# EXERCISE PROMPT
Each record below should be written out again exactly.

# SOURCE MATERIAL
= Beginning of Section =

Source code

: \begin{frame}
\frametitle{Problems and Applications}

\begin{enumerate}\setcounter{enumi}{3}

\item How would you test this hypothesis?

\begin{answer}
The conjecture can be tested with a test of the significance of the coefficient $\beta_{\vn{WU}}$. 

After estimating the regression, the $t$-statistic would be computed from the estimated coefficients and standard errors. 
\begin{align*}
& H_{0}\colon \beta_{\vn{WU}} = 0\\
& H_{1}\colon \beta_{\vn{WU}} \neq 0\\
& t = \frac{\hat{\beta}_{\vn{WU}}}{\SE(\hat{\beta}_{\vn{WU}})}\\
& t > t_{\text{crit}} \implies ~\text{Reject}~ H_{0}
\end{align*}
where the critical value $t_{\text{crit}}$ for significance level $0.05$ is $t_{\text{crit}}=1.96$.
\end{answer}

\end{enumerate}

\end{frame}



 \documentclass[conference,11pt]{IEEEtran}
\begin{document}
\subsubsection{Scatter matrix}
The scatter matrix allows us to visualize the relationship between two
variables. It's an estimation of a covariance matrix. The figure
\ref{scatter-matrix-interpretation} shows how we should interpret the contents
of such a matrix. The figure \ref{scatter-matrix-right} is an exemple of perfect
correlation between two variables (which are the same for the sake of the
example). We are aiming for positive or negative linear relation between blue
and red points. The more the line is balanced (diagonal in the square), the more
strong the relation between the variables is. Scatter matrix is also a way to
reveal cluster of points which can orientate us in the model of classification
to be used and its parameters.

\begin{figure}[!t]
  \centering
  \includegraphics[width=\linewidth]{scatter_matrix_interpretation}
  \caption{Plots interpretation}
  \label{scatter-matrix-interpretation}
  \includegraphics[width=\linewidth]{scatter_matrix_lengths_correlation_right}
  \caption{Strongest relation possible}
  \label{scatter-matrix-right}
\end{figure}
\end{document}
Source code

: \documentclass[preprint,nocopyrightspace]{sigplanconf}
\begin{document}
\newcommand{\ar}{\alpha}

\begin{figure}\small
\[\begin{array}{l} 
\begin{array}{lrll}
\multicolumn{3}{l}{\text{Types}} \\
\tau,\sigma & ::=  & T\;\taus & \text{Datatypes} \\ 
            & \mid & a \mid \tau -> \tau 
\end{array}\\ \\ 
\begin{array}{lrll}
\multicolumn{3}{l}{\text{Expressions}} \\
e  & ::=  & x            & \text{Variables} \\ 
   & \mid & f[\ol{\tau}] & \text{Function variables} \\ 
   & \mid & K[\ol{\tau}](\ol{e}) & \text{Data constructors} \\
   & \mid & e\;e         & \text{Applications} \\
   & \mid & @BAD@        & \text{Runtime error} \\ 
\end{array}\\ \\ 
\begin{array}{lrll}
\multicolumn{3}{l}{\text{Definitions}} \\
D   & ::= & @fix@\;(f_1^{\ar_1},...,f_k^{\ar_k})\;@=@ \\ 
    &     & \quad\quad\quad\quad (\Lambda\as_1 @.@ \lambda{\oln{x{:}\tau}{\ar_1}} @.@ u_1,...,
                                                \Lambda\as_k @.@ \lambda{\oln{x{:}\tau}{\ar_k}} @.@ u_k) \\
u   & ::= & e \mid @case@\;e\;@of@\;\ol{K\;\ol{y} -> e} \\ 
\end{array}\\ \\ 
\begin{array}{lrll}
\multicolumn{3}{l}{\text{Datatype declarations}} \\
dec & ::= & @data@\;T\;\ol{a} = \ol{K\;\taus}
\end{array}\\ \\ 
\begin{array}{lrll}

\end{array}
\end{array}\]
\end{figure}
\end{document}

= End of Section =

# EXERCISE SOLUTION
Source code

: \begin{frame}
\frametitle{Problems and Applications}

\begin{enumerate}\setcounter{enumi}{3}

\item How would you test this hypothesis?

\begin{answer}
The conjecture can be tested with a test of the significance of the coefficient $\beta_{\vn{WU}}$. 

After estimating the regression, the $t$-statistic would be computed from the estimated coefficients and standard errors. 
\begin{align*}
& H_{0}\colon \beta_{\vn{WU}} = 0\\
& H_{1}\colon \beta_{\vn{WU}} \neq 0\\
& t = \frac{\hat{\beta}_{\vn{WU}}}{\SE(\hat{\beta}_{\vn{WU}})}\\
& t > t_{\text{crit}} \implies ~\text{Reject}~ H_{0}
\end{align*}
where the critical value $t_{\text{crit}}$ for significance level $0.05$ is $t_{\text{crit}}=1.96$.
\end{answer}

\end{enumerate}

\end{frame}



 \documentclass[conference,11pt]{IEEEtran}
\begin{document}
\subsubsection{Scatter matrix}
The scatter matrix allows us to visualize the relationship between two
variables. It's an estimation of a covariance matrix. The figure
\ref{scatter-matrix-interpretation} shows how we should interpret the contents
of such a matrix. The figure \ref{scatter-matrix-right} is an exemple of perfect
correlation between two variables (which are the same for the sake of the
example). We are aiming for positive or negative linear relation between blue
and red points. The more the line is balanced (diagonal in the square), the more
strong the relation between the variables is. Scatter matrix is also a way to
reveal cluster of points which can orientate us in the model of classification
to be used and its parameters.

\begin{figure}[!t]
  \centering
  \includegraphics[width=\linewidth]{scatter_matrix_interpretation}
  \caption{Plots interpretation}
  \label{scatter-matrix-interpretation}
  \includegraphics[width=\linewidth]{scatter_matrix_lengths_correlation_right}
  \caption{Strongest relation possible}
  \label{scatter-matrix-right}
\end{figure}
\end{document}
Source code

: \documentclass[preprint,nocopyrightspace]{sigplanconf}
\begin{document}
\newcommand{\ar}{\alpha}

\begin{figure}\small
\[\begin{array}{l} 
\begin{array}{lrll}
\multicolumn{3}{l}{\text{Types}} \\
\tau,\sigma & ::=  & T\;\taus & \text{Datatypes} \\ 
            & \mid & a \mid \tau -> \tau 
\end{array}\\ \\ 
\begin{array}{lrll}
\multicolumn{3}{l}{\text{Expressions}} \\
e  & ::=  & x            & \text{Variables} \\ 
   & \mid & f[\ol{\tau}] & \text{Function variables} \\ 
   & \mid & K[\ol{\tau}](\ol{e}) & \text{Data constructors} \\
   & \mid & e\;e         & \text{Applications} \\
   & \mid & @BAD@        & \text{Runtime error} \\ 
\end{array}\\ \\ 
\begin{array}{lrll}
\multicolumn{3}{l}{\text{Definitions}} \\
D   & ::= & @fix@\;(f_1^{\ar_1},...,f_k^{\ar_k})\;@=@ \\ 
    &     & \quad\quad\quad\quad (\Lambda\as_1 @.@ \lambda{\oln{x{:}\tau}{\ar_1}} @.@ u_1,...,
                                                \Lambda\as_k @.@ \lambda{\oln{x{:}\tau}{\ar_k}} @.@ u_k) \\
u   & ::= & e \mid @case@\;e\;@of@\;\ol{K\;\ol{y} -> e} \\ 
\end{array}\\ \\ 
\begin{array}{lrll}
\multicolumn{3}{l}{\text{Datatype declarations}} \\
dec & ::= & @data@\;T\;\ol{a} = \ol{K\;\taus}
\end{array}\\ \\ 
\begin{array}{lrll}

\end{array}
\end{array}\]
\end{figure}
\end{document}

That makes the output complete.